By The Herald Editorial Board
While Columbus Day remains a federal holiday, Washington is one of many states that no longer observes it. (Only 23 states and Washington D.C. still recognize it as a paid holiday, CNN reported.) In its stead, many cities and some states have voted to declare the second Monday in October as Indigenous People’s Day.
Bellingham, Seattle, Olympia, Yakima and Spokane are among Washington cities that have voted to rename and repurpose the day. Everett and other Snohomish County cities would do well to adopt a similar declaration, which doesn’t create an official holiday, but a day of honor.
At least 26 cities across the country, and some states, celebrated Native Americans yesterday, with the number growing every year. The idea of celebrating Indigenous People’s Day was first proposed nearly 40 years ago, when a delegation of Native nations to a U.N. conference in Geneva passed a resolution, the Washington Post reported. The effort to rename the day began to see results in 1990, when South Dakota renamed Columbus Day to Native American Day, the Associated Press reported. Two years later, Berkeley, Calif., began observing Indigenous Peoples Day.
So the idea has been around for awhile.
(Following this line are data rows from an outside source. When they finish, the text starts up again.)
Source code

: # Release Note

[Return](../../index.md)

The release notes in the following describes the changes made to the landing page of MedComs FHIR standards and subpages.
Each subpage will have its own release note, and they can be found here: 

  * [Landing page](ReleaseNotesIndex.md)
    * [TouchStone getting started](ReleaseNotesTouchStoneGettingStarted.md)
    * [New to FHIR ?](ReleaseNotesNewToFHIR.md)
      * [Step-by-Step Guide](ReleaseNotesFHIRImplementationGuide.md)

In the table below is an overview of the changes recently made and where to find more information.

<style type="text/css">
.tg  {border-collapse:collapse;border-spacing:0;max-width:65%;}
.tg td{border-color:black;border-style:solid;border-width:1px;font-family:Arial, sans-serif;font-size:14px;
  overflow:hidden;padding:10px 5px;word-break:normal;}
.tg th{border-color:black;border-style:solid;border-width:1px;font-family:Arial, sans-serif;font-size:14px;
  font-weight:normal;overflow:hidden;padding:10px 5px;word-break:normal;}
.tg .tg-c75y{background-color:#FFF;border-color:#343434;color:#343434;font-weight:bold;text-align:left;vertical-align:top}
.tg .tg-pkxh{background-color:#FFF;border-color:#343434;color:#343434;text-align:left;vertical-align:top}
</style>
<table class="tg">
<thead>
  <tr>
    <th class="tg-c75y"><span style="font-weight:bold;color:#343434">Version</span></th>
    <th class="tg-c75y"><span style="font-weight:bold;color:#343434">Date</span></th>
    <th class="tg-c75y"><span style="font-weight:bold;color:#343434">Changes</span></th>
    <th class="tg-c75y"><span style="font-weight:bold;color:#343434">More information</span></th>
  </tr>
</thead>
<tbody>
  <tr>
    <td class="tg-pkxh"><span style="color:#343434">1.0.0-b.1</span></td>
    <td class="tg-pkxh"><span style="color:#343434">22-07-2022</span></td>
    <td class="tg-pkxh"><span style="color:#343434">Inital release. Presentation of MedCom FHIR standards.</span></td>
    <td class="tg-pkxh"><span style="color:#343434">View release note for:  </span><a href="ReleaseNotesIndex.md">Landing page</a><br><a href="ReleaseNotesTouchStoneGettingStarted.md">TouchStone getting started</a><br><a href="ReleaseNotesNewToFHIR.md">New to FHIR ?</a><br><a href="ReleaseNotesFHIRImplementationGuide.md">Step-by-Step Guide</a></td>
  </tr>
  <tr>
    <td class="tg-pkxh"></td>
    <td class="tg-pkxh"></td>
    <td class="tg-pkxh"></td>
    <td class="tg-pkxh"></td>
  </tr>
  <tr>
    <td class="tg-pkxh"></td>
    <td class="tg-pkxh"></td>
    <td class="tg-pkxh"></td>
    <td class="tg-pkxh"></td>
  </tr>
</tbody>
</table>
Seattle joined the movement in 2014, and Spokane this year. “I would hope the country could celebrate a day when indigenous people, and people that have gone through so much, could have a voice,” Scyla Dowd, a 13-year-old member of the Inupiat tribe born in Spokane, told the City Council, The Spokesman-Review reported.
Matt Remle, the Native American liaison at Marysville Pilchuck High School, wrote the resolution passed by the Seattle City Council and Seattle School Board in 2014 and told the Seattle Globalist he’s been impressed by the local and national changes since.
“The national response has been amazing in the sense of how many communities and individuals have taken this up,” Remle said, reporting that people in towns and cities across the country reached out to him asking for advice on establishing Indigenous Peoples Days in their own city.
Joann Kauffman, a Nez Perce tribal member and Spokane resident who first proposed the change to the Spokane City Council, summed up the change in a comment to the Tribal Tribune (Confederated Tribes of the Colville Reservatioon):
“This resolution is the beginning of a step toward truth and reconciliation,” Kauffman said. “The second Monday of October would be really better served in terms of understanding our shared history that began in 1492 as Indigenous Peoples Day.”
The blueprint is there for Everett, and other cities in the region that would like to join this growing, important movement.